Record set section start
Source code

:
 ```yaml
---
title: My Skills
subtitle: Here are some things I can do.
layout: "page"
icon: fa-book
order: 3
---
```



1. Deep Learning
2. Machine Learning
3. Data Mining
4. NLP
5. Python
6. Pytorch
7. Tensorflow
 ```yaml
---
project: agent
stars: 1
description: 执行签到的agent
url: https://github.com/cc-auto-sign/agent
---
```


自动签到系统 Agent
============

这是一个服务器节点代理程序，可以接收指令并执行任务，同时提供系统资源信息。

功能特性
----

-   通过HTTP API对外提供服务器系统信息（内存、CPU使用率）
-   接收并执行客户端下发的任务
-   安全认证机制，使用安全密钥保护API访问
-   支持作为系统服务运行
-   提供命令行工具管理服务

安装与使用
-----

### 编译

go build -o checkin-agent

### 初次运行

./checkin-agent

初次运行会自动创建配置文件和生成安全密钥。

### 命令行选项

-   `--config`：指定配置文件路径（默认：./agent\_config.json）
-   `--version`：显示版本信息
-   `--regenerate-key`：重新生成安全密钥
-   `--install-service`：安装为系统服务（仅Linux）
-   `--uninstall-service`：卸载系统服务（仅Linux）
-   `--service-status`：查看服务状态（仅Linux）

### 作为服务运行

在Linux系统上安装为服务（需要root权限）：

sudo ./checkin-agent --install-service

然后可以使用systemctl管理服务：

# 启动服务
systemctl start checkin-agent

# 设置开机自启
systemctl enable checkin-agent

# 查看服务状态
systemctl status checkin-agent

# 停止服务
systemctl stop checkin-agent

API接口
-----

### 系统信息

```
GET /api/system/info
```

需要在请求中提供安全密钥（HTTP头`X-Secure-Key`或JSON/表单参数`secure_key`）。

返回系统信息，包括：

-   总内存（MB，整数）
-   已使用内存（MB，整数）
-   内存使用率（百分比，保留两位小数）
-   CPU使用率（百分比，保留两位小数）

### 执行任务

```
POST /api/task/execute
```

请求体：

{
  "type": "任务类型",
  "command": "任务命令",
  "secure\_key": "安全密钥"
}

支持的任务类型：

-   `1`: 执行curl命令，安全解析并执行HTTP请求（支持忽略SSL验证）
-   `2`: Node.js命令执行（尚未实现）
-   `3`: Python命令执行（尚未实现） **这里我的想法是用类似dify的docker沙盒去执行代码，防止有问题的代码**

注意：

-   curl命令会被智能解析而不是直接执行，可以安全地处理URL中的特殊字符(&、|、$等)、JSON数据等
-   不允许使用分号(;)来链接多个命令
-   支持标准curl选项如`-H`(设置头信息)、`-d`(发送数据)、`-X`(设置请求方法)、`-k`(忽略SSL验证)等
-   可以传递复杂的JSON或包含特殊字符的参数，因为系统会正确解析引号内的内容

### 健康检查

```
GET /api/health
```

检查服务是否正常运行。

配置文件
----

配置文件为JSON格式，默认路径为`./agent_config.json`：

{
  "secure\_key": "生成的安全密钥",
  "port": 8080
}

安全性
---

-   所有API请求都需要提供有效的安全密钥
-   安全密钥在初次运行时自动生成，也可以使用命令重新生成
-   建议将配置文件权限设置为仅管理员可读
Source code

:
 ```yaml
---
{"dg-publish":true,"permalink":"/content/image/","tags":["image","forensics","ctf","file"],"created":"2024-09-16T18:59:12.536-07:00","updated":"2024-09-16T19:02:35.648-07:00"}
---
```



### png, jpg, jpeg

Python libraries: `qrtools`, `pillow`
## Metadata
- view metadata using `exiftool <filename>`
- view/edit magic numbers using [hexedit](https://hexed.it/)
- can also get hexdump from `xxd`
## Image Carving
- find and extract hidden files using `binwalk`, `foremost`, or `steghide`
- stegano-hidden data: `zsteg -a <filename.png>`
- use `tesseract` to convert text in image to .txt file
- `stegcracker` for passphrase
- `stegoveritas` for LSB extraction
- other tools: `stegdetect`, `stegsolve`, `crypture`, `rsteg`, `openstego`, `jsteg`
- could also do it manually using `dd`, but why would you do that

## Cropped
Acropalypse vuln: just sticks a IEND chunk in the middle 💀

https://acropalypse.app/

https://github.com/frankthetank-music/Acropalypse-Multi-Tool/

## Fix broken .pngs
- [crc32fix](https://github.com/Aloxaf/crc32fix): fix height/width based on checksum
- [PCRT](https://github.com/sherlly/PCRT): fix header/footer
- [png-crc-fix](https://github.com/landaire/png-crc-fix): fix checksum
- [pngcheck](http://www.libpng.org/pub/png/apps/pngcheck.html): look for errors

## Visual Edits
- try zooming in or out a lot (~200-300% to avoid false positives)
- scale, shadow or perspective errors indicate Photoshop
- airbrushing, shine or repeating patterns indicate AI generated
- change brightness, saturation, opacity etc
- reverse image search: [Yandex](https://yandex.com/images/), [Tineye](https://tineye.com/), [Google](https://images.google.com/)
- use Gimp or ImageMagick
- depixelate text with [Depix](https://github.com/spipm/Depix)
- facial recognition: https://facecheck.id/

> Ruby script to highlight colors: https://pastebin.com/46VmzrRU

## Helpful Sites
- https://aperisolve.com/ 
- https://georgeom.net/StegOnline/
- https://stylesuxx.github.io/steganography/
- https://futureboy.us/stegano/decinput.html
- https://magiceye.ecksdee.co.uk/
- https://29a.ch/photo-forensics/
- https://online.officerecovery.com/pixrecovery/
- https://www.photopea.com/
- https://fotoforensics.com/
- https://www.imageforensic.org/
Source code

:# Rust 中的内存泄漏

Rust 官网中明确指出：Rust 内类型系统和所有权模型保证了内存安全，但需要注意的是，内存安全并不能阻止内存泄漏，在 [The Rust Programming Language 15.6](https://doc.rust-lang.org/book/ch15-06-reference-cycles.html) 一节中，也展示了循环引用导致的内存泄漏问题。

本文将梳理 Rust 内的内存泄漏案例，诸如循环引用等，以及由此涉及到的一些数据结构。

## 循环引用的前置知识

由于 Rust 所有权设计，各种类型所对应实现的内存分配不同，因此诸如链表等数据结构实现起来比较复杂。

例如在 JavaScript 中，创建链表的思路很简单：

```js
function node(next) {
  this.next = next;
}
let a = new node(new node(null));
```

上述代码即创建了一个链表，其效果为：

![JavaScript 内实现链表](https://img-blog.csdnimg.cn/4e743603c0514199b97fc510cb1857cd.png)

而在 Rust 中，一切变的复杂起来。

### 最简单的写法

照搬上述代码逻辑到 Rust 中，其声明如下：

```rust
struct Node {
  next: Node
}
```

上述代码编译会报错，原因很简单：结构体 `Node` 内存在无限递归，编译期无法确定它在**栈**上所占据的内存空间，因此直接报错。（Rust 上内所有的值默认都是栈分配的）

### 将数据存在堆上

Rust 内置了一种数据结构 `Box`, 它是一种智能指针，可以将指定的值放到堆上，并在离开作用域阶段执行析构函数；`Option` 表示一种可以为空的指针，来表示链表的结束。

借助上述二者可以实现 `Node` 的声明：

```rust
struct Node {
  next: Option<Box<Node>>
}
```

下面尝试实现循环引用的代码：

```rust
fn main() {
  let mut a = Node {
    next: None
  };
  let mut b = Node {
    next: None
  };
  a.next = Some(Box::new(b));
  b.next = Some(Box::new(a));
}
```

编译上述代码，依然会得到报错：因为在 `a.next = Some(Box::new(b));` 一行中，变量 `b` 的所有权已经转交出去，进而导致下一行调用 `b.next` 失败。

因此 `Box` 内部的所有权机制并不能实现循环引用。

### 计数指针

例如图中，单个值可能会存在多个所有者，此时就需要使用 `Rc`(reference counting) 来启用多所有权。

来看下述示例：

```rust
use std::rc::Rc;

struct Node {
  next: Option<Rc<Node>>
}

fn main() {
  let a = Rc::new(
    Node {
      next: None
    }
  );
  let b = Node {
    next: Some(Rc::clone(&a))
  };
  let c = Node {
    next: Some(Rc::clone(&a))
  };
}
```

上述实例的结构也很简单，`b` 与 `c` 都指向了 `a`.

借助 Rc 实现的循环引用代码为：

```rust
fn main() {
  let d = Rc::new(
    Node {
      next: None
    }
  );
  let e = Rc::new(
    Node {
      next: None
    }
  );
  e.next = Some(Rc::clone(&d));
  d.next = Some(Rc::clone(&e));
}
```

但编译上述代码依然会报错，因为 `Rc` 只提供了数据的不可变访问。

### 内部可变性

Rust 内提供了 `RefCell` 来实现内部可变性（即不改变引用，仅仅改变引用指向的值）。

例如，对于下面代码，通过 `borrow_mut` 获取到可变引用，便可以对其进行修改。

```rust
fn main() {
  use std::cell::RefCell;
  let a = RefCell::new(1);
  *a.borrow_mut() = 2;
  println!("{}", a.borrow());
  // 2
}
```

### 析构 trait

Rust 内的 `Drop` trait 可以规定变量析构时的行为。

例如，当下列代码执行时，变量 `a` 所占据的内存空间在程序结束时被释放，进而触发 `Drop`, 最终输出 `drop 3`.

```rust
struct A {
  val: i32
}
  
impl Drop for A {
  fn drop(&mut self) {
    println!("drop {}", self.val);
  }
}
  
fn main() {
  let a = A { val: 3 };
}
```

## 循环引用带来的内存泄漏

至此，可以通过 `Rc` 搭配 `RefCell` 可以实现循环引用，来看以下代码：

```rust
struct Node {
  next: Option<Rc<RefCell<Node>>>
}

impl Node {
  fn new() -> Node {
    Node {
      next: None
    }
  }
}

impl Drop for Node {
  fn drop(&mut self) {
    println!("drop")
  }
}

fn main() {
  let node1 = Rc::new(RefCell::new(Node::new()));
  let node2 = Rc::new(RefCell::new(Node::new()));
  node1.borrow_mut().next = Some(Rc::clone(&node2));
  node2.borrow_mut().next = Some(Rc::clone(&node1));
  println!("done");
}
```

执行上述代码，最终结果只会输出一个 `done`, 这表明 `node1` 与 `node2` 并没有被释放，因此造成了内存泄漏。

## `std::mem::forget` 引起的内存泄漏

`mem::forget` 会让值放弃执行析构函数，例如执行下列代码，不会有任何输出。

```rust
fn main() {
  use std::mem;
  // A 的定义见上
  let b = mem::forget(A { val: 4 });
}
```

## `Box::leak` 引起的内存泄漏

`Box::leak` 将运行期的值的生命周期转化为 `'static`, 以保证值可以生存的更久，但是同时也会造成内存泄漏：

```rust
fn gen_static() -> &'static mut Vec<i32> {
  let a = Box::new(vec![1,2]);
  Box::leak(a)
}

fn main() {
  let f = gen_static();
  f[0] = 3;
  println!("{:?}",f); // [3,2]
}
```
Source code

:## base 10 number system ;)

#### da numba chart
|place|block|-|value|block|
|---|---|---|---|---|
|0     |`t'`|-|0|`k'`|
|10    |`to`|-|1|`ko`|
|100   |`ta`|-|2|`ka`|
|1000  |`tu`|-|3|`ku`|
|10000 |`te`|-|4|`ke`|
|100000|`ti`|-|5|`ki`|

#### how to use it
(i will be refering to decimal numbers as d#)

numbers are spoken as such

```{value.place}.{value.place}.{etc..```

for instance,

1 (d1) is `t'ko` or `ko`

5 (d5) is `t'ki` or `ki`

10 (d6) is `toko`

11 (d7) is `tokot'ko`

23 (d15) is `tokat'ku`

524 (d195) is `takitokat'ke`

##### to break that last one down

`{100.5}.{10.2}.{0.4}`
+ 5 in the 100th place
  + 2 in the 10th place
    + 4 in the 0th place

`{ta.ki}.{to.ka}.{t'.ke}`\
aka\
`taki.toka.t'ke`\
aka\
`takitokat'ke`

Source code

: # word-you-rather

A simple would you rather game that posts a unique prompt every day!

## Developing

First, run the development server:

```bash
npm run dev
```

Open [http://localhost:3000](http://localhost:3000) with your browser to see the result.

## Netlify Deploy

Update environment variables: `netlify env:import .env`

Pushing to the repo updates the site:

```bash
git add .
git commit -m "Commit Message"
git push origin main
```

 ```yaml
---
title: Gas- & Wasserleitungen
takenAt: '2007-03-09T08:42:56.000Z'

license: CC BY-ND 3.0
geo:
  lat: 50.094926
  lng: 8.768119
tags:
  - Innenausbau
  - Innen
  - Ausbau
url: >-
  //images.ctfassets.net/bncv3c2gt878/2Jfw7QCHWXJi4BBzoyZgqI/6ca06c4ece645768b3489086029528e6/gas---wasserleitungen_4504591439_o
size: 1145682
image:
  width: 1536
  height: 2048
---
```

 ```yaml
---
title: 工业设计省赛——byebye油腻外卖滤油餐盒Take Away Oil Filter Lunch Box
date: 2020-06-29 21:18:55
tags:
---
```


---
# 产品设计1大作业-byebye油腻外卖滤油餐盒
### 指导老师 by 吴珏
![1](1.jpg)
Record set section end
• **Action item**
Look through the listing above. Pick out each line with "that" and copy it.

• **Answer for the task**
- could also do it manually using `dd`, but why would you do that
##### to break that last one down
A simple would you rather game that posts a unique prompt every day!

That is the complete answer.